EXERCISE BRIEF >> Transcribe the lines of the records starting with the one that has "## Conclusion" in it and ending with the last, and transcribe nothing else.

INFORMATION SUPPLIED >>
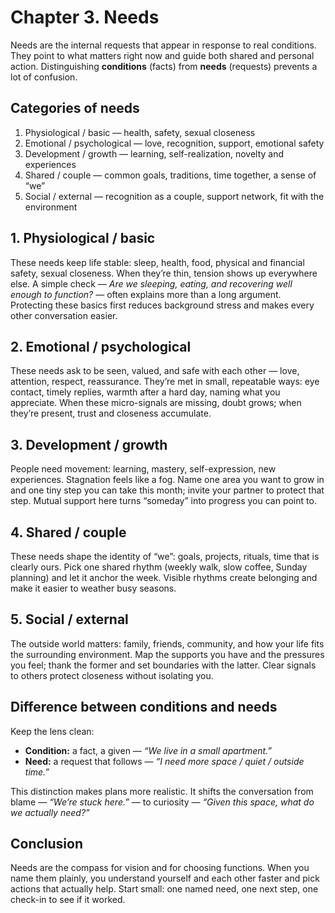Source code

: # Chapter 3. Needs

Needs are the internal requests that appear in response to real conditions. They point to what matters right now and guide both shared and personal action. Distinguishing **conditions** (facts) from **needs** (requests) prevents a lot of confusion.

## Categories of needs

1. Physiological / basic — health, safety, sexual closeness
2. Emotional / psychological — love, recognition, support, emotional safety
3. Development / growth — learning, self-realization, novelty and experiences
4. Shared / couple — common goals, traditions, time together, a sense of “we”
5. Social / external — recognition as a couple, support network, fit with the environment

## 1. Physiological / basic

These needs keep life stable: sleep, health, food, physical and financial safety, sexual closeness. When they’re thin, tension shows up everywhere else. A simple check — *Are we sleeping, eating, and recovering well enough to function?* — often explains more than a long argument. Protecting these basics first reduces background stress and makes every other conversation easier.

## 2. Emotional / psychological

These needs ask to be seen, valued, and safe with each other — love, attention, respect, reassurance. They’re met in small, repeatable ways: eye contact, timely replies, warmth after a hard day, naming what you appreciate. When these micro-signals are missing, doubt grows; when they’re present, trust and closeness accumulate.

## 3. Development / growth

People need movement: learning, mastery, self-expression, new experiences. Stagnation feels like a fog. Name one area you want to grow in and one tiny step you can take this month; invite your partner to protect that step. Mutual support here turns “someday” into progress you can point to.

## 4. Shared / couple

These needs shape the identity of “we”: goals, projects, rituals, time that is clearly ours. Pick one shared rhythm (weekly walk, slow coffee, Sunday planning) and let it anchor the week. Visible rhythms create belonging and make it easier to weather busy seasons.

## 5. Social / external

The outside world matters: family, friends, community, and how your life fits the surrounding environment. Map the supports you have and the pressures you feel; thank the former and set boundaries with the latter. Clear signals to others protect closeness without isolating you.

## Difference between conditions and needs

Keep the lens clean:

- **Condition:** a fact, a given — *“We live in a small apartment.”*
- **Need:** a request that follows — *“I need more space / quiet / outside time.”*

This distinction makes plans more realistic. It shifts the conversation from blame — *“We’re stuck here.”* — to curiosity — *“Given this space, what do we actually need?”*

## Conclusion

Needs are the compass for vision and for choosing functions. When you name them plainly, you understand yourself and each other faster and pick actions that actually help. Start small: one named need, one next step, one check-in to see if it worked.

ANSWER TO THIS EXERCISE >>
## Conclusion

Needs are the compass for vision and for choosing functions. When you name them plainly, you understand yourself and each other faster and pick actions that actually help. Start small: one named need, one next step, one check-in to see if it worked.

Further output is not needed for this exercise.